Fastest C++ map?

Am I better use unordered_map?

Possibly.

std:map provides consistent performance at O(log n) because it needs to be implemented as a balanced tree. But std:unordered_map will be implemented as a hash table which might give you O(1) performance (good hash function and distribution of keys across hash buckets), but it could be O(n) (everything in one hash bucket and devolves to a list). One would normally expect something inbetween these extremes.

So you can have reasonable performance (O(log n)) all the time, or you need to ensure everything lines up to get good performance with a hash.

As with any such question: you need to measure before committing to one approach. Unless your datasets are large you might find there is no significant difference.
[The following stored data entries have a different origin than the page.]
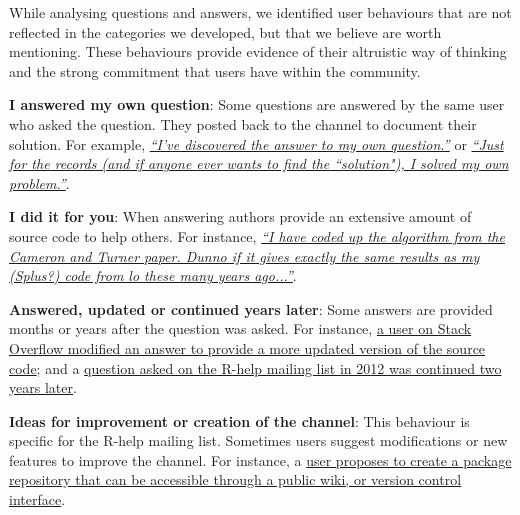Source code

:     While analysing questions and answers, we identified user behaviours that are not reflected in the categories we developed, but that we believe are worth mentioning.
    These behaviours provide evidence of their altruistic way of thinking and the strong commitment that users have within the community.
    \begin{packed_enum}
        \item \textbf{I answered my own question}: Some questions are answered by the same user who asked the question. They posted back to the channel to document their solution.
        For example, \textit{\href{http://goo.gl/FG59Mw}{``I've discovered the answer to my own question.''}} or \textit{\href{https://goo.gl/r3z0DX}{``Just for the records (and if anyone ever wants to find the ``solution"), I solved my own problem.''}}.

        \item \textbf{I did it for you}: When answering authors provide an extensive amount of source code to help others. For instance, \textit{\href{http://goo.gl/GXWGG3}{``I have coded up the algorithm from the Cameron and Turner paper. Dunno if it gives exactly the same results as my (Splus?) code from lo these many years ago...''}}.

        \item \textbf{Answered, updated or continued years later}: Some answers are provided months or years after the question was asked.
        For instance, \href{http://goo.gl/k6ZARR}{a user on Stack Overflow modified an answer to provide a more updated version of the source code}; and a \href{http://goo.gl/kgSHZv}{question asked on the R-help mailing list in 2012 was continued two years later}.

        \item \textbf{Ideas for improvement or creation of the channel}: This behaviour is specific for the R-help mailing list. Sometimes users suggest modifications or new features to improve the channel. For instance, a \href{http://goo.gl/p0IunD}{user proposes to create a package repository that can be accessible through a public wiki, or version control interface}.
    \end{packed_enum}

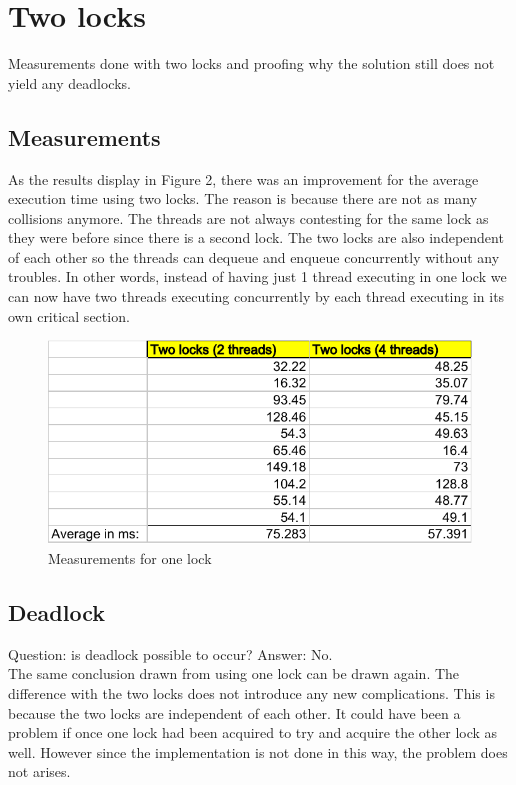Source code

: \documentclass[a4paper,11pt,twoside,fleqn]{article}
\begin{document}
\section{Two locks}
Measurements done with two locks and proofing why the solution still does not yield any deadlocks.

\subsection{Measurements}

As the results display in Figure 2, there was an improvement for the average execution time using two locks. The reason is because there are not as many collisions anymore. The threads are not always contesting for the same lock as they were before since there is a second lock. The two locks are also independent of each other so the threads can dequeue and enqueue concurrently without any troubles. In other words, instead of having just 1 thread executing in one lock we can now have two threads executing concurrently by each thread executing in its own critical section.

\begin{figure}[h]
	\caption{Measurements for one lock}
	\centering
		\includegraphics{measurements-for-two-locks}
\end{figure}

\subsection{Deadlock}

Question: is deadlock possible to occur? Answer: No.
\\
The same conclusion drawn from using one lock can be drawn again. The difference with the two locks does not introduce any new complications. This is because the two locks are independent of each other. It could have been a problem if once one lock had been acquired to try and acquire the other lock as well. However since the implementation is not done in this way, the problem does not arises.

\end{document}
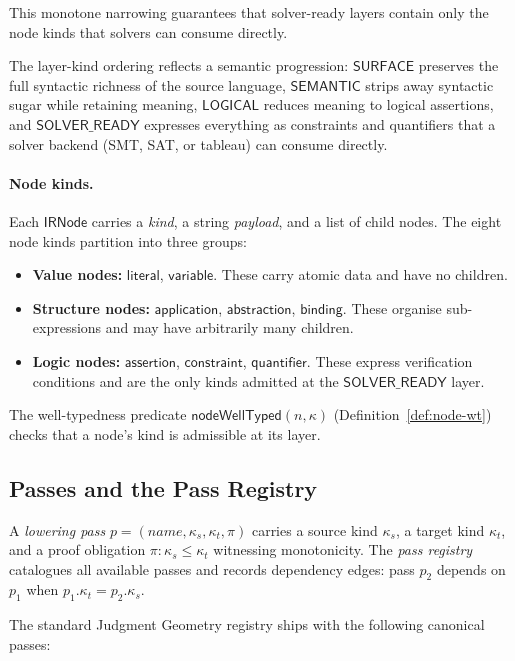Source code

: \documentclass[11pt]{article}
\newcommand{\IRN}{\mathsf{IRNode}}
\newcommand{\Surface}{\mathsf{SURFACE}}
\newcommand{\Semantic}{\mathsf{SEMANTIC}}
\newcommand{\Logical}{\mathsf{LOGICAL}}
\newcommand{\SolverReady}{\mathsf{SOLVER\_READY}}
\begin{document}
This monotone narrowing guarantees that solver-ready layers contain
only the node kinds that solvers can consume directly.

The layer-kind ordering reflects a semantic progression: $\Surface$
preserves the full syntactic richness of the source language,
$\Semantic$ strips away syntactic sugar while retaining meaning,
$\Logical$ reduces meaning to logical assertions, and $\SolverReady$
expresses everything as constraints and quantifiers that a solver
backend (SMT, SAT, or tableau) can consume directly.

\paragraph{Node kinds.}
Each $\IRN$ carries a \emph{kind}, a string \emph{payload}, and a list
of child nodes.  The eight node kinds partition into three groups:
\begin{itemize}
\item \textbf{Value nodes:} $\mathsf{literal}$, $\mathsf{variable}$.
  These carry atomic data and have no children.
\item \textbf{Structure nodes:} $\mathsf{application}$,
  $\mathsf{abstraction}$, $\mathsf{binding}$.  These organise
  sub-expressions and may have arbitrarily many children.
\item \textbf{Logic nodes:} $\mathsf{assertion}$,
  $\mathsf{constraint}$, $\mathsf{quantifier}$.  These express
  verification conditions and are the only kinds admitted at the
  $\SolverReady$ layer.
\end{itemize}
The well-typedness predicate $\mathsf{nodeWellTyped}(n, \kappa)$
(Definition~\ref{def:node-wt}) checks that a node's kind is admissible
at its layer.

\subsection{Passes and the Pass Registry}\label{sec:passes}

A \emph{lowering pass} $p = (\mathit{name}, \kappa_s, \kappa_t, \pi)$
carries a source kind $\kappa_s$, a target kind $\kappa_t$, and a
proof obligation $\pi : \kappa_s \le \kappa_t$ witnessing monotonicity.
The \emph{pass registry} catalogues all available passes and records
dependency edges: pass $p_2$ depends on $p_1$ when $p_1.\kappa_t =
p_2.\kappa_s$.

The standard Judgment Geometry registry ships with the following
canonical passes:
\end{document}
Important warning: Unless you have measured (and your question suggests that you haven't) that map performance substantially influences your application performance (large percentage of time is spent on searching and updating the map) don't bother with making it faster. Stick to std::map (or std::unordered_map or any available hash_map implementation). Speeding up your application by 1% probably will not be worth the effort. Make it bug free instead.

Echoing Richard's answer: measure performance with different map implementation using your real classes and real data.

Some additional notes:

• Understand the difference between expected cost (hash maps usually have it lower), worst case cost (O(logn) for balanced binary tree but much higher for hash map if insert triggers reallocation of hash array) and amortized cost (total cost divided by number of operations or elements; depends on things like ratio of new and existing elements). You need to find out which is more constraining in your case. For example reallocating of hash maps can be too much if you need to adhere to very low latency limit.

• Find out where real bottleneck is. It might be that cost of searching in map is insignificant compared to e.g. IO cost.

• Try more specialized map implementation. For example a lot can be gained if you know something more about map's key. Authors of generic map implementations do not have such knowledge.

In your example (32 bit unsigned integer keys which strongly cluster, e.g. are assigned sequentially) you can use radix based approach. Very simple example (threat it as an illustration, not ready to use recipe):

Item *sentinel[65536];  // sentinel page, initialized to NULLs.
Item (*pages[65536])[65536];  // list of pages,
                              // initialized so every element points to sentinel

Then search is as simple as:

Item *value = pages[index >> 16][index & 0xFFFF];

When you need to set new value:

if (pages[index >> 16] == sentinel) {
  pages[index >> 16] = allocate_new_null_filled_page();
}
pages[index >> 16][index & 0xFFFF] = value;

• Tweak your map implementation.

  • E.g. every hash_map likes to know approximate number of elements in advance. It helps avoid unnecessary reallocation of hash table and (possibly) rehashing of all keys.

  • With my specialized example above you certainly would try different page sizes, or three level version.

  • Common optimization is providing specialized memory allocator to avoid multiple allocations of small objects.